The US Federal Reserve has succeeded in conditioning financial markets to accept the large 0.75% boost to its key interest rate and make a convincing case that the central bank is serious about attacking inflation.
The Fed had sent tremors through US and global markets on Monday when it briefed the Wall Street Journal that a bigger increase of 0.75% would be ‘considered’ at this week’s two day meeting of central bank.
Shares sold off, even gold slid, bond yields soared with the US 10-year bond seeing its yield rise sharply to well past 3.4% and the US dollar rose sharply, sending the Aussie dollar down under 69 US cents in a matter of hours.
It was doom and gloom as the selling continued into Tuesday and Wednesday here in Australia.
Wednesday saw the ASX sell-off in late trading ahead of the Fed meeting, while in the US Wall Street opened cautiously, trading nervously in the green as predictions of a 0.75% increase in the Federal Funds Rate became almost universal ahead of the Fed’s announcement at 2pm US time.
And when that came and went with news of a 0.75% lift in the federal funds rate, traders breathed a sigh of relief and went on trading in the green, sending share prices and key indexes higher.
At the close the Dow had ended a five-day losing streak, jumping 303.70 points, or 1%, to close at 30,668.53. The S&P 500 rose 1.46% to 3,789.99 while, the Nasdaq surged 2.5% to end the day at 11,099.15.

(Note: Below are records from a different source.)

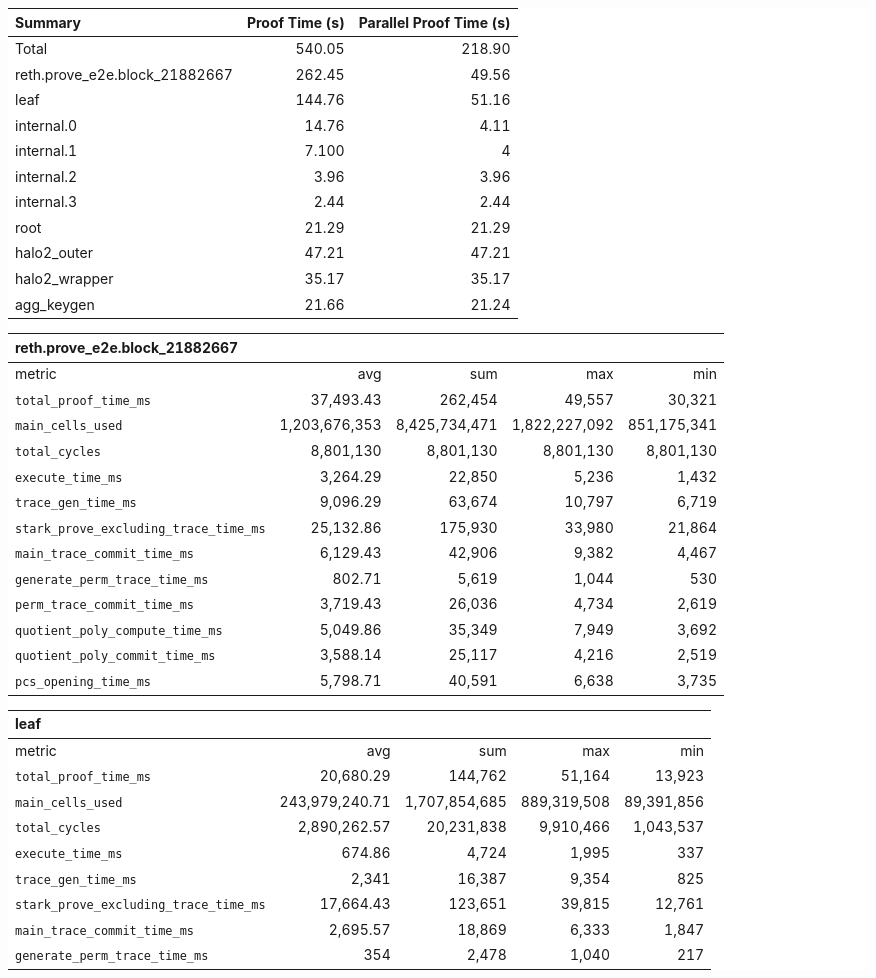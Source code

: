 | Summary | Proof Time (s) | Parallel Proof Time (s) |
|:---|---:|---:|
| Total |  540.05 |  218.90 |
| reth.prove_e2e.block_21882667 |  262.45 |  49.56 |
| leaf |  144.76 |  51.16 |
| internal.0 |  14.76 |  4.11 |
| internal.1 |  7.100 |  4 |
| internal.2 |  3.96 |  3.96 |
| internal.3 |  2.44 |  2.44 |
| root |  21.29 |  21.29 |
| halo2_outer |  47.21 |  47.21 |
| halo2_wrapper |  35.17 |  35.17 |
| agg_keygen |  21.66 |  21.24 |


| reth.prove_e2e.block_21882667 |||||
|:---|---:|---:|---:|---:|
|metric|avg|sum|max|min|
| `total_proof_time_ms ` |  37,493.43 |  262,454 |  49,557 |  30,321 |
| `main_cells_used     ` |  1,203,676,353 |  8,425,734,471 |  1,822,227,092 |  851,175,341 |
| `total_cycles        ` |  8,801,130 |  8,801,130 |  8,801,130 |  8,801,130 |
| `execute_time_ms     ` |  3,264.29 |  22,850 |  5,236 |  1,432 |
| `trace_gen_time_ms   ` |  9,096.29 |  63,674 |  10,797 |  6,719 |
| `stark_prove_excluding_trace_time_ms` |  25,132.86 |  175,930 |  33,980 |  21,864 |
| `main_trace_commit_time_ms` |  6,129.43 |  42,906 |  9,382 |  4,467 |
| `generate_perm_trace_time_ms` |  802.71 |  5,619 |  1,044 |  530 |
| `perm_trace_commit_time_ms` |  3,719.43 |  26,036 |  4,734 |  2,619 |
| `quotient_poly_compute_time_ms` |  5,049.86 |  35,349 |  7,949 |  3,692 |
| `quotient_poly_commit_time_ms` |  3,588.14 |  25,117 |  4,216 |  2,519 |
| `pcs_opening_time_ms ` |  5,798.71 |  40,591 |  6,638 |  3,735 |

| leaf |||||
|:---|---:|---:|---:|---:|
|metric|avg|sum|max|min|
| `total_proof_time_ms ` |  20,680.29 |  144,762 |  51,164 |  13,923 |
| `main_cells_used     ` |  243,979,240.71 |  1,707,854,685 |  889,319,508 |  89,391,856 |
| `total_cycles        ` |  2,890,262.57 |  20,231,838 |  9,910,466 |  1,043,537 |
| `execute_time_ms     ` |  674.86 |  4,724 |  1,995 |  337 |
| `trace_gen_time_ms   ` |  2,341 |  16,387 |  9,354 |  825 |
| `stark_prove_excluding_trace_time_ms` |  17,664.43 |  123,651 |  39,815 |  12,761 |
| `main_trace_commit_time_ms` |  2,695.57 |  18,869 |  6,333 |  1,847 |
| `generate_perm_trace_time_ms` |  354 |  2,478 |  1,040 |  217 |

Tech shares, which have been whacked hard for months as Nasdaq and the S&P 500 slipped into bear markets, led the market’s bounce with Amazon and Tesla each jumping more than 5% on Wednesday. Netflix ended up 7.5%.
Our market looks like opening with a small gain of around 25 points which would be a small relief if sustained..
While the volatility on Monday afternoon, then Tuesday and into Wednesday had impacted markets and sentiment, the Fed forced investors to expect the worse, which they got.
The decision at the end of its two-day policy meeting saw the Fed lift its benchmark policy to a new target range of 1.50% to 1.75%, noting in the usual statement that it “anticipates that ongoing increases in the target range will be appropriate”.
As well as the big increase, Wall Street also accepted more gloomy news from the Fed and chair, Jay Powell that would have normally sent markets lower . There was the warning that there could be another rise of 0.75% at the next meeting; that Fed members now saw rates topping 3% by the end of this year, that inflation will still be at 5% or more and that GDP will slow sharply.
And as the market ended higher, oil fell, gold rose, bond yields turned lower, sharply and the Aussie dollar regained the 70 US cent level after the greenback faded.
The market accepted that the Fed was definitely on an aggressive pace of monetary tightening in the coming months to tame the highest US inflation in 40 years.
The big rate increase underlines that Fed officials are serious about crushing price increases even if it comes at a cost to the economy.
Chairman Jay Powell made it clear there was more harsh medicine to come for the uS economy.
“Clearly, today’s 75 basis point increase is an unusually large one, and I do not expect moves of this size to be common,” Powell said. He added, though, that he expects the July meeting to see an increase of 50 or 75 basis points.
He said decisions will be made “meeting by meeting” and the Fed will “continue to communicate our intentions as clearly as we can.”
“We want to see progress. Inflation can’t go down until it flattens out,” Powell said. “If we don’t see progress … that could cause us to react. Soon enough, we will be seeing some progress.”